En effet, bondissant de 840,70 hectares actuellement à environ 1010 hectares,
la surface occupée par les ZAE en Brabant Wallon oscillerait autour du cap de
1% de la superficie totale de la province, contre 0,77% auparavant - soit une
augmentation d’environ 15%![7] A première vue, le
chiffre de 1% peut paraître dérisoire. Pourtant, une comparaison avec les
autres provinces -et en particulier avec la province très industrialisée du
Hainaut- permet de conclure que, globalement, le Brabant Wallon est loin d’être
sous-industrialisé. Ainsi, en Hainaut, les ZAE occupent 1,54% du territoire, en
province de Liège 0,64%, en province de Namur 0,28% et en province de
Luxembourg 0,26%. La moyenne wallonne est actuellement de 0,67%.[8] Par ailleurs, il serait réducteur de justifier un
renforcement considérable du potentiel en ZAE par le fait que le Brabant Wallon
est l’une des provinces les plus peuplées de Wallonie. En effet, il ne faut
pas oublier que la population du Brabant Wallon a connu un gonflement
artificiel, suite à l’afflux de néo-ruraux ayant échangé Bruxelles pour un
cadre de vie plus verdoyant. Comme ces néo-ruraux disposent souvent d’un
emploi bien rémunéré dans la grande agglomération bruxelloise, l’on ne
pourrait pas, à notre avis, invoquer leur présence comme argument en faveur
d’une augmentation de la superficie en ZAE qui mettrait notre province au même
niveau que, par exemple, le Hainaut. L’IBW
prévoit donc une augmentation de la superficie en ZAE de l’ordre de 15% pour
l’ensemble du Brabant Wallon. Cependant, le tableau n° 4 repris à la page
suivant, fait apparaître un accroissement quasi explosif pour l’Est du
Brabant Wallon: Tableau
n° 4: impact spatial des nouvelles ZAE demandées par l’IBW pour l’Est du
Brabant Wallon
Certes,
devant le constat que 0,12% seulement du territoire de l’Est du Brabant Wallon
est occupé par des ZAE, la tentation est grande de conclure qu’il n’y
aurait pas péril en la demeure, suite à l’augmentation du potentiel
d’accueil des entreprises demandée. Ce serait cependant oublier l’impact
structural que peut avoir une quantité -même infime- de ZAE sur un territoire
donné. Ainsi, l’exemple du Hainaut démontre qu’une superficie de 1,54%
“seulement” en ZAE suffit pour donner à une région une image urbaine et
industrielle. Certes, ce sont moins les ZAE elles-mêmes qui sont responsables
de cette image, que leurs effets “collatéraux”, à savoir les
infrastructures qu’elles nécessitent et la pression démographique qu’elles
sont susceptibles de provoquer dans un stade ultérieur... Ainsi, dans
l’hypothèse d’une augmentation considérable de la densité en ZAE dans
l’Est du Brabant Wallon, l’on risquerait de créer de nouvelles nécessités
en matière d’infrastructures et de déclencher, à terme, l'accélération de
l’habitat. Ne s’agit-il pas là de deux menaces pour la ruralité? Une
autre conclusion erronée serait de dire qu’il y a, dans l’Est du Brabant
Wallon, un retard à combler d’urgence, surtout si l’on compare la densité
en ZAE dans la région avec les résultats obtenus par des provinces
essentiellement rurales comme Namur (0,28%) et de Luxembourg (0,26%). Toutefois,
ce serait négliger le fait que ces deux derniers résultats représentent des
moyennes et qu’ils sont dès lors gonflés par la concentration de ZAE dans
quelques centres ou zones plus ou moins urbains.[14]
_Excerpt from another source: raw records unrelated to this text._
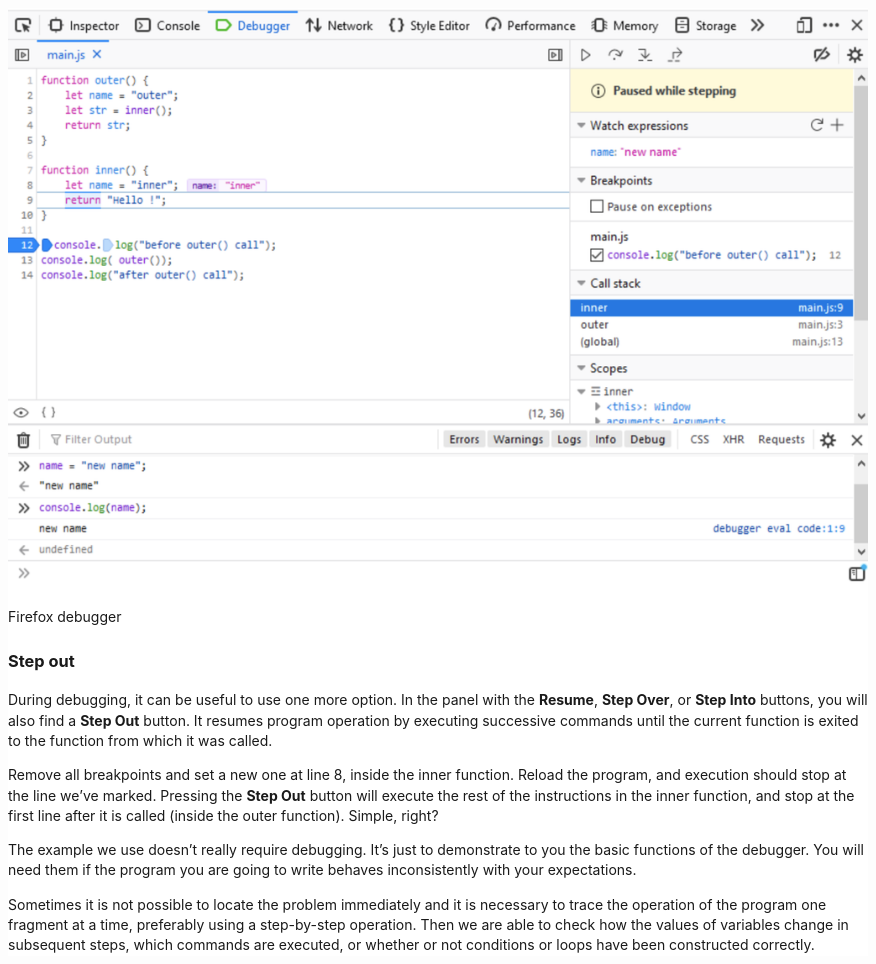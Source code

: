 ![](images/debbugger-viewvariable-firefox.png)
Firefox debugger 


### Step out

During debugging, it can be useful to use one more option. In the panel with the **Resume**, **Step Over**, or **Step Into** buttons, you will also find a **Step Out** button. It resumes program operation by executing successive commands until the current function is exited to the function from which it was called.

Remove all breakpoints and set a new one at line 8, inside the inner function. Reload the program, and execution should stop at the line we’ve marked. Pressing the **Step Out** button will execute the rest of the instructions in the inner function, and stop at the first line after it is called (inside the outer function). Simple, right?

The example we use doesn’t really require debugging. It’s just to demonstrate to you the basic functions of the debugger. You will need them if the program you are going to write behaves inconsistently with your expectations.

Sometimes it is not possible to locate the problem immediately and it is necessary to trace the operation of the program one fragment at a time, preferably using a step-by-step operation. Then we are able to check how the values of variables change in subsequent steps, which commands are executed, or whether or not conditions or loops have been constructed correctly.
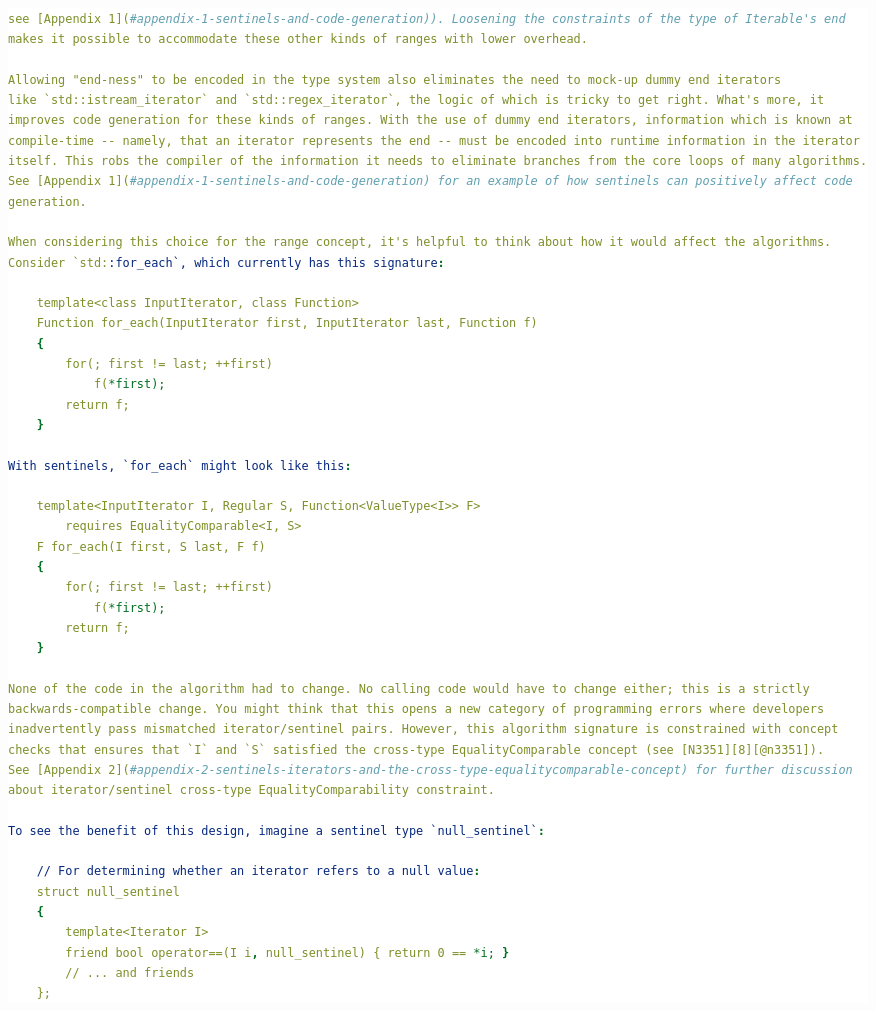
 ```yaml
see [Appendix 1](#appendix-1-sentinels-and-code-generation)). Loosening the constraints of the type of Iterable's end
makes it possible to accommodate these other kinds of ranges with lower overhead.

Allowing "end-ness" to be encoded in the type system also eliminates the need to mock-up dummy end iterators
like `std::istream_iterator` and `std::regex_iterator`, the logic of which is tricky to get right. What's more, it
improves code generation for these kinds of ranges. With the use of dummy end iterators, information which is known at
compile-time -- namely, that an iterator represents the end -- must be encoded into runtime information in the iterator
itself. This robs the compiler of the information it needs to eliminate branches from the core loops of many algorithms.
See [Appendix 1](#appendix-1-sentinels-and-code-generation) for an example of how sentinels can positively affect code
generation.

When considering this choice for the range concept, it's helpful to think about how it would affect the algorithms.
Consider `std::for_each`, which currently has this signature:

    template<class InputIterator, class Function>
    Function for_each(InputIterator first, InputIterator last, Function f)
    {
        for(; first != last; ++first)
            f(*first);
        return f;
    }

With sentinels, `for_each` might look like this:

    template<InputIterator I, Regular S, Function<ValueType<I>> F>
        requires EqualityComparable<I, S>
    F for_each(I first, S last, F f)
    {
        for(; first != last; ++first)
            f(*first);
        return f;
    }

None of the code in the algorithm had to change. No calling code would have to change either; this is a strictly
backwards-compatible change. You might think that this opens a new category of programming errors where developers
inadvertently pass mismatched iterator/sentinel pairs. However, this algorithm signature is constrained with concept
checks that ensures that `I` and `S` satisfied the cross-type EqualityComparable concept (see [N3351][8][@n3351]).
See [Appendix 2](#appendix-2-sentinels-iterators-and-the-cross-type-equalitycomparable-concept) for further discussion
about iterator/sentinel cross-type EqualityComparability constraint.

To see the benefit of this design, imagine a sentinel type `null_sentinel`:

    // For determining whether an iterator refers to a null value:
    struct null_sentinel
    {
        template<Iterator I>
        friend bool operator==(I i, null_sentinel) { return 0 == *i; }
        // ... and friends
    };

```

[1]: http://boost.org/libs/concept_check "Boost Concept Check Library"
[2]: http://www.boost.org/libs/range "Boost.Range"
[3]: http://stlab.adobe.com/ "Adobe Source Libraries"
[4]: http://dlang.org/phobos/std_range.html "D Phobos std.range"
[5]: https://github.com/Bekenn/range "Position-Based Ranges"
[6]: https://github.com/sean-parent/sean-parent.github.com/wiki/presentations/2013-09-11-cpp-seasoning/cpp-seasoning.pdf "C++ Seasoning, Sean Parent"
[7]: http://www.github.com/ericniebler/range-v3 "Range v3"
[8]: http://www.open-std.org/jtc1/sc22/wg21/docs/papers/2012/n3351.pdf "A Concept Design for the STL"
[9]: http://www.boost.org/libs/iterator/doc/new-iter-concepts.html "New Iterator Concepts"
[10]: http://www.open-std.org/jtc1/sc22/wg21/docs/papers/2013/n3782.pdf "Indexed-Based Ranges"
[11]: http://www.open-std.org/jtc1/sc22/wg21/docs/papers/2005/n1873.html "The Cursor/Property Map Abstraction"
[12]: http://ericniebler.com/2014/04/27/range-comprehensions/ "Range Comprehensions"
[13]: http://isocpp.org/blog/2012/11/universal-references-in-c11-scott-meyers "Universal References in C++11"
[14]: http://lafstern.org/matt/segmented.pdf "Segmented Iterators and Hierarchical Algorithms"
[15]: http://reviews.llvm.org/D2680 "Debug info: Support fragmented variables."
[16]: http://clang.llvm.org/extra/clang-modernize.html "Clang Modernize"
[17]: http://libcxx.llvm.org/ "libc++ C++ Standard Library"
[18]: https://isocpp.org/files/papers/n4132.html "Contiguous Iterators"
[19]: https://github.com/Beman/ntcts_iterator "ntcts_iterator"
[20]: http://www.open-std.org/jtc1/sc22/wg21/docs/papers/2014/n4017.htm "Non-member size() and more"
[21]: http://www.open-std.org/Jtc1/sc22/wg21/docs/papers/2012/n3350.html "A minimal std::range<Iter>"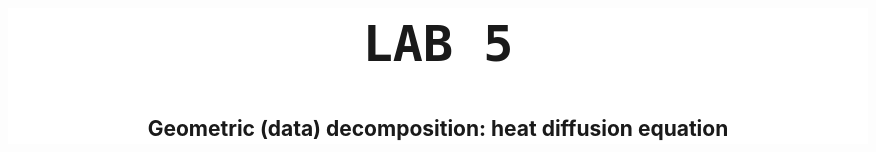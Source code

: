 <style>
    @import url('https://fonts.googleapis.com/css?family=VT323');
    h1{
        text-align: center;
        font-size: 50px;
        font-family: 'VT323', monospace;
    }
    h2{
        font-weight: bold;
    }
    h3{
        font-weight: bold;
    }
    img {
        height: auto;
        width: 100%;
    }
    note {
        font-weight: lighter;
        background-color: rgba(100, 100, 100, 0.3);
        font-style: italic;
    }
    p{
        text-align: justify;
    }
    img{
        width: 100%;
        height: auto;
    }
    .center{
        width: 50%;
        height: auto;
        margin-left: auto;
        margin-right: auto;
        display: block;
    }
    .half{
        width: 50%;
        height: auto;
        margin-left: auto;
        margin-right: auto;
    }
    .mini{
        width: 30%;
        height: auto;
    }
</style>

# LAB 5
## <center>Geometric (data) decomposition: heat diffusion equation</center>

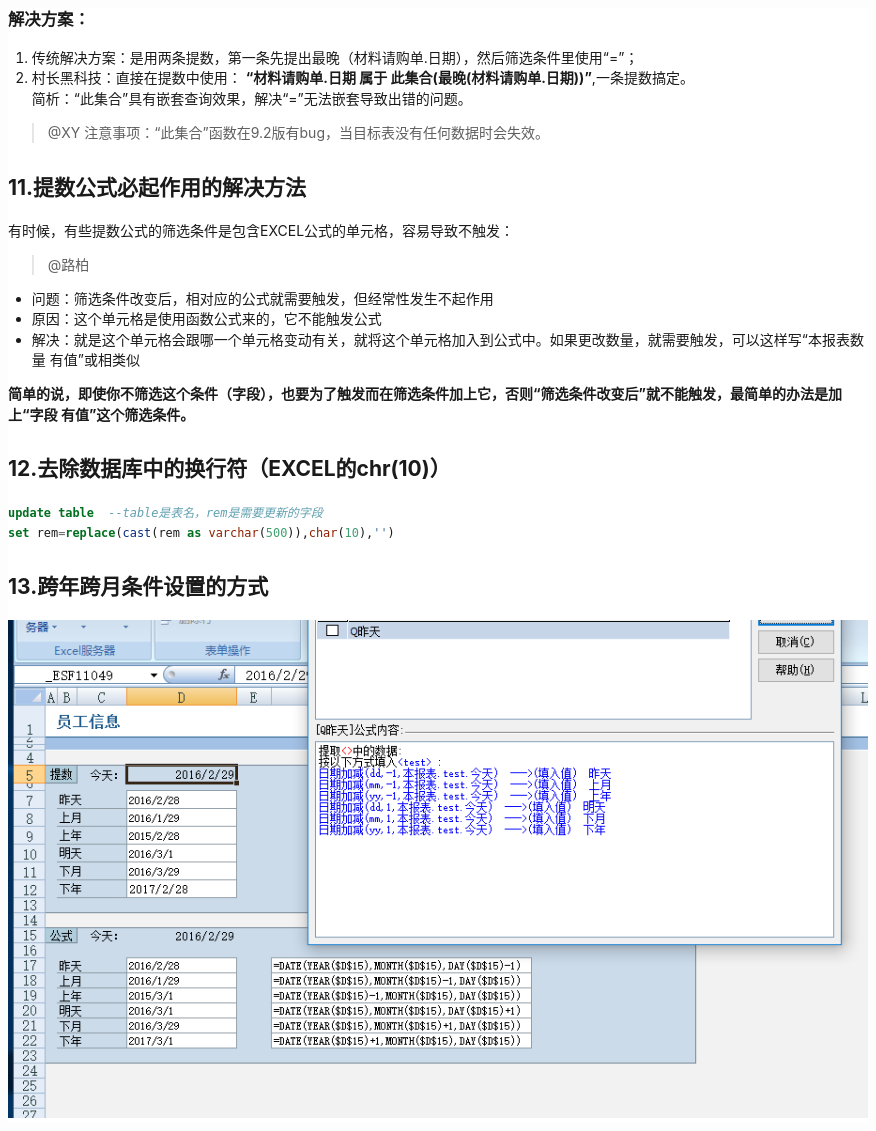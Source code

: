 ### 解决方案：
1. 传统解决方案：是用两条提数，第一条先提出最晚（材料请购单.日期），然后筛选条件里使用“=”；    
2. 村长黑科技：直接在提数中使用： **“材料请购单.日期 属于 此集合(最晚(材料请购单.日期))”**,一条提数搞定。  
简析：“此集合”具有嵌套查询效果，解决“=”无法嵌套导致出错的问题。
  
> @XY 注意事项：“此集合”函数在9.2版有bug，当目标表没有任何数据时会失效。

## 11.提数公式必起作用的解决方法
有时候，有些提数公式的筛选条件是包含EXCEL公式的单元格，容易导致不触发：
> @路柏  
* 问题：筛选条件改变后，相对应的公式就需要触发，但经常性发生不起作用  
* 原因：这个单元格是使用函数公式来的，它不能触发公式  
* 解决：就是这个单元格会跟哪一个单元格变动有关，就将这个单元格加入到公式中。如果更改数量，就需要触发，可以这样写“本报表数量 有值”或相类似
  
**简单的说，即使你不筛选这个条件（字段），也要为了触发而在筛选条件加上它，否则“筛选条件改变后”就不能触发，最简单的办法是加上“字段 有值”这个筛选条件。**

## 12.去除数据库中的换行符（EXCEL的chr(10)）
```sql
update table  --table是表名，rem是需要更新的字段
set rem=replace(cast(rem as varchar(500)),char(10),'')
```

## 13.跨年跨月条件设置的方式
![](images/1.4.13-1.png)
Il est donc bien possible -et il serait en tous cas intéressant de l’étudier-
que les zones rurales dans les provinces de Namur et de Luxembourg soient encore
loin d’atteindre le résultat de cet autre espace rural que constitue l’Est
du Brabant Wallon. C.2.4.2 Quelques premières conclusions Et
c’est ainsi que nous en revenons à notre souhait d’un développement économique
en symbiose avec la ruralité de notre région... En vertu de ce principe, AEB
estime qu’il n’est ni nécessaire, ni souhaitable d’aligner la superficie
occupée par les ZAE dans l’Est du Brabant Wallon sur la moyenne des provinces
-rurales- de Namur (0,28%) et de Luxembourg (0,26%) - ce qui serait pourtant
plus que le cas avec le projet de développement tel que présenté actuellement
par
l’Intercommunale. A plus forte raison, et compte tenu du bilan socio-économique
plutôt positif que nous avons dressé précédemment (cf. supra, points A.2. et
A.3.), il ne nous semble nullement nécessaire que l’Est du Brabant Wallon
tente de se rapprocher de la moyenne provinciale (0,77%), gonflée, elle aussi,
par les zones urbaines... Ce qui importe par contre, c’est d’utiliser de façon
judicieuse la marge de manœuvre que nous laisse ce pourcentage susmentionné de
0,12%. Non pas pour renforcer
l’attractivité économique de l’Est du Brabant Wallon (ce qui,
rappelons-le, relèverait plus de l’ordre de la volonté que de la nécessité),
mais pour consolider les atouts
actuels de notre région (région agro-géographique bénéficiant d’une image
positive et caractérisée par un certain dynamisme endogène[15],...).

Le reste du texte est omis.